**Problem description**
Your copy should hold the lines below from the first through the one that contains "foua le documàn.", each retyped exactly, and no pictures.

**Recorded data**
----

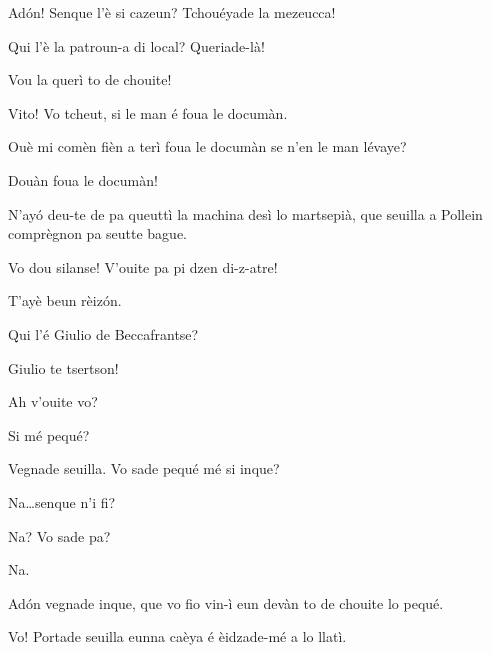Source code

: \begin{drama}

\Valletspeaks Ad\'on! Senque l’è si cazeun? Tchouéyade la mezeucca!


\Valletspeaks{} Qui l’è la patroun-a di local? Queriade-là!

\Helenespeaks Vou la querì to de chouite!

\Valletspeaks Vito!  Vo tcheut, si le man é foua le documàn.


\Michelspeaks Ouè mi comèn fièn a terì foua le documàn se n'en le man lévaye?

\Valletspeaks Douàn foua le documàn!

\Pierrespeaks {} N'ay\'o deu-te de pa queuttì la machina desì lo martsepià, que seuilla a Pollein comprègnon pa seutte bague.

\Valletspeaks Vo dou silanse! V'ouite pa pi dzen di-z-atre!

\Louisspeaks{} T'ayè beun rèiz\'on.

\Valletspeaks Qui l’é Giulio de Beccafrantse? 


\Michelspeaks Giulio te tsertson!


\Valletspeaks Ah v'ouite vo?

\Giuliospeaks{} Si mé pequé? 

\Valletspeaks Vegnade seuilla. Vo sade pequé mé si inque?

\Giuliospeaks Na\ldots senque n'i fi?

\Valletspeaks Na? Vo sade pa?

\Giuliospeaks Na.

\Valletspeaks Ad\'on vegnade inque, que vo fio vin-ì eun devàn to de chouite lo pequé.


\Valletspeaks{} Vo! Portade seuilla eunna caèya é èidzade-mé a lo llatì.



\end{drama}
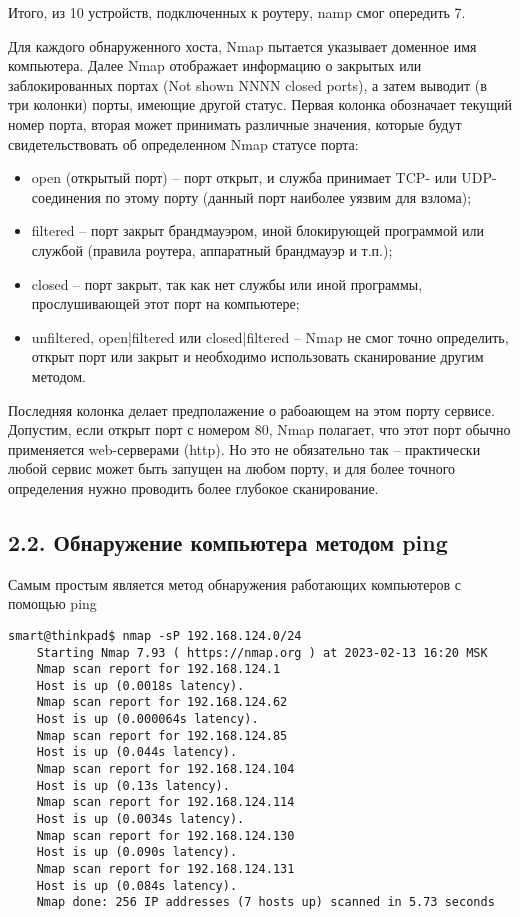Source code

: Итого, из 10 устройств, подключенных к роутеру, namp смог опередить 7.

Для каждого обнаруженного хоста, Nmap пытается указывает доменное имя компьютера. Далее Nmap отображает информацию о закрытых или заблокированных портах (Not shown NNNN closed ports), а затем выводит (в три колонки) порты, имеющие другой статус. Первая колонка обозначает текущий номер порта, вторая может принимать различные значения, которые будут свидетельствовать об определенном Nmap статусе порта:

\begin{itemize}
    \item open (открытый порт) -- порт открыт, и служба принимает TCP- или UDP-соединения по этому порту (данный порт наиболее уязвим для взлома);
    \item filtered -- порт закрыт брандмауэром, иной блокирующей программой или службой (правила роутера, аппаратный брандмауэр и т.п.);
    \item closed -- порт закрыт, так как нет службы или иной программы, прослушивающей этот порт на компьютере;
    \item unfiltered, open|filtered или closed|filtered -- Nmap не смог точно определить, открыт порт или закрыт и необходимо использовать сканирование другим методом.
\end{itemize}

Последняя колонка делает предполажение о рабоающем на этом порту сервисе. Допустим, если открыт порт с номером 80, Nmap полагает, что этот порт обычно применяется web-серверами (http). Но это не обязательно так -- практически любой сервис может быть запущен на любом порту, и для более точного определения нужно проводить более глубокое сканирование.

\subsection*{2.2. Обнаружение компьютера методом ping}

Самым простым является метод обнаружения работающих компьютеров с помощью ping
\begin{Verbatim}[frame=single,breaklines=true,breakanywhere=true]
    smart@thinkpad$ nmap -sP 192.168.124.0/24
    Starting Nmap 7.93 ( https://nmap.org ) at 2023-02-13 16:20 MSK
    Nmap scan report for 192.168.124.1
    Host is up (0.0018s latency).
    Nmap scan report for 192.168.124.62
    Host is up (0.000064s latency).
    Nmap scan report for 192.168.124.85
    Host is up (0.044s latency).
    Nmap scan report for 192.168.124.104
    Host is up (0.13s latency).
    Nmap scan report for 192.168.124.114
    Host is up (0.0034s latency).
    Nmap scan report for 192.168.124.130
    Host is up (0.090s latency).
    Nmap scan report for 192.168.124.131
    Host is up (0.084s latency).
    Nmap done: 256 IP addresses (7 hosts up) scanned in 5.73 seconds
\end{Verbatim}

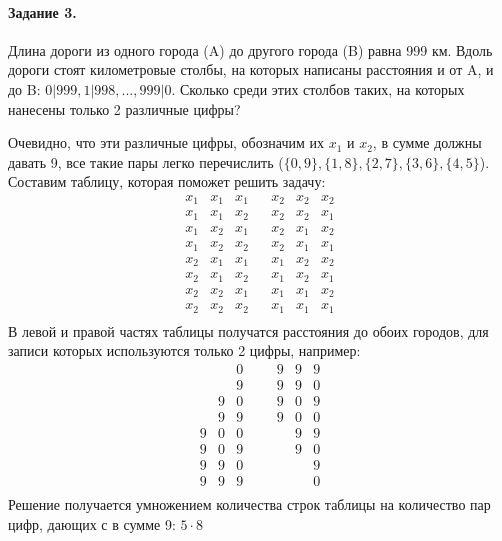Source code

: \documentclass[a4paper,12pt]{article}
\begin{document}
\paragraph{Задание 3.} Длина дороги из одного города (A) до другого города (B) равна 999 км. Вдоль дороги стоят километровые столбы, на которых написаны расстояния и от A, и до B: $0|999, 1|998, ... , 999|0$. Сколько среди этих столбов таких, на которых нанесены только 2 различные цифры?
\begin{Solution}
Очевидно, что эти различные цифры, обозначим их $x_1$ и $x_2$, в сумме должны давать 9, все такие пары легко перечислить ($\{0, 9\}, \{1, 8\}, \{2, 7\}, \{3, 6\}, \{4, 5\}$). Составим таблицу, которая поможет решить задачу:
\[
	\begin{matrix}
		x_1 & x_1 & x_1 && x_2 & x_2 & x_2 \\
		x_1 & x_1 & x_2 && x_2 & x_2 & x_1 \\
		x_1 & x_2 & x_1 && x_2 & x_1 & x_2 \\
		x_1 & x_2 & x_2 && x_2 & x_1 & x_1 \\
		x_2 & x_1 & x_1 && x_1 & x_2 & x_2 \\
		x_2 & x_1 & x_2 && x_1 & x_2 & x_1 \\
		x_2 & x_2 & x_1 && x_1 & x_1 & x_2 \\
		x_2 & x_2 & x_2 && x_1 & x_1 & x_1 \\
	\end{matrix}
\]
В левой и правой частях таблицы получатся расстояния до обоих городов, для записи которых используются только 2 цифры, например:
\[
	\begin{matrix}
		  &   & 0 & && 9 & 9 & 9 \\
		  &   & 9 & && 9 & 9 & 0 \\
		  & 9 & 0 & && 9 & 0 & 9 \\
		  & 9 & 9 & && 9 & 0 & 0 \\
		9 & 0 & 0 & &&   & 9 & 9 \\
		9 & 0 & 9 & &&   & 9 & 0 \\
		9 & 9 & 0 & &&   &   & 9 \\
		9 & 9 & 9 & &&   &   & 0 \\
	\end{matrix}
\]
Решение получается умножением количества строк таблицы на количество пар цифр, дающих с в сумме 9: $5 \cdot 8$
\end{Solution}
\end{document}
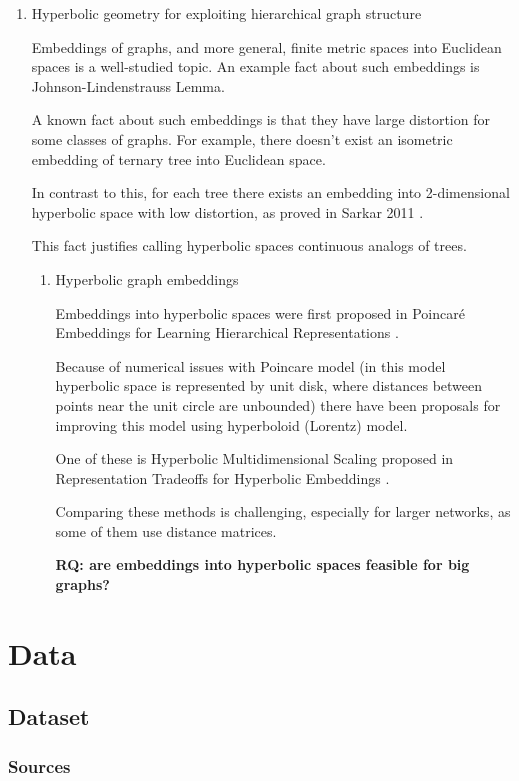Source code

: \documentclass[11pt]{report}
\begin{document}
\begin{enumerate}
\item Hyperbolic geometry for exploiting hierarchical graph structure


Embeddings of graphs, and more general, finite metric spaces into Euclidean spaces is a well-studied topic.
An example fact about such embeddings is Johnson-Lindenstrauss Lemma.

A known fact about such embeddings is that they have large distortion for some classes of graphs. For example, there doesn't exist an isometric embedding of ternary tree into Euclidean space.

In contrast to this, for each tree there exists an embedding into 2-dimensional hyperbolic space with low distortion, as proved in Sarkar 2011 \cite{sarkar}.

This fact justifies calling hyperbolic spaces continuous analogs of trees.

\begin{enumerate}
\item Hyperbolic graph embeddings

     Embeddings into hyperbolic spaces were first proposed in Poincaré Embeddings for
Learning Hierarchical Representations \cite{poincare}.

Because of numerical issues with Poincare model (in this model hyperbolic space is represented by unit disk, where distances between points near the unit circle are unbounded) there have been proposals for improving this model using hyperboloid (Lorentz) model.

One of these is Hyperbolic Multidimensional Scaling proposed in Representation Tradeoffs for Hyperbolic Embeddings \cite{tradeoffs}.

Comparing these methods is challenging, especially for larger networks, as some of them use distance matrices.

\textbf{\textbf{RQ: are embeddings into hyperbolic spaces feasible for big graphs?}}
\end{enumerate}
\end{enumerate}


\chapter{Data}


\section{Dataset}
\subsection{Sources}
\end{document}
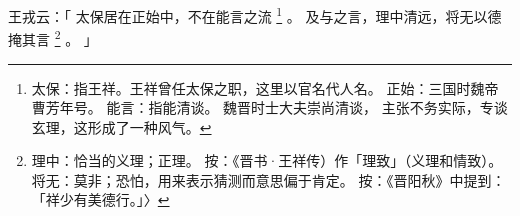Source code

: 
\switchcolumn*[\section{}]

王戎云：「
    太保居在正始中，不在能言之流%
    \footnote{%
        太保：指王祥。王祥曾任太保之职，这里以官名代人名。
        正始：三国时魏帝曹芳年号。
        能言：指能清谈。
              魏晋时士大夫崇尚清谈，
              主张不务实际，专谈玄理，这形成了一种风气。
    }%
    。
    及与之言，理中清远，将无以德掩其言%
    \footnote{%
        理中：恰当的义理；正理。
        按：《晋书·王祥传）作「理致」（义理和情致）。
        将无：莫非；恐怕，用来表示猜测而意思偏于肯定。
        按：《晋阳秋》中提到：「祥少有美德行。」〉
    }%
    。
」

\switchcolumn


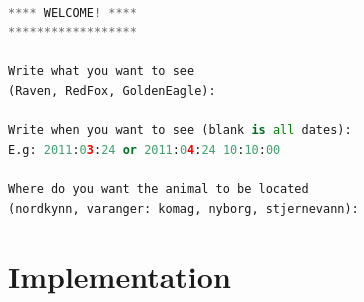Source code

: \documentclass[USenglish]{uit-thesis}
\begin{document}
\begin{lstlisting}[frame=single,caption={Main menu },label={lst:mainmenu}, language=Python]

**** WELCOME! ****
******************

Write what you want to see
(Raven, RedFox, GoldenEagle): 

Write when you want to see (blank is all dates): 
E.g: 2011:03:24 or 2011:04:24 10:10:00

Where do you want the animal to be located
(nordkynn, varanger: komag, nyborg, stjernevann):
\end{lstlisting}

\chapter{Implementation}
\end{document}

----

**Written solution**
Source code

: \begin{drama}

\Valletspeaks Ad\'on! Senque l’è si cazeun? Tchouéyade la mezeucca!


\Valletspeaks{} Qui l’è la patroun-a di local? Queriade-là!

\Helenespeaks Vou la querì to de chouite!

\Valletspeaks Vito!  Vo tcheut, si le man é foua le documàn.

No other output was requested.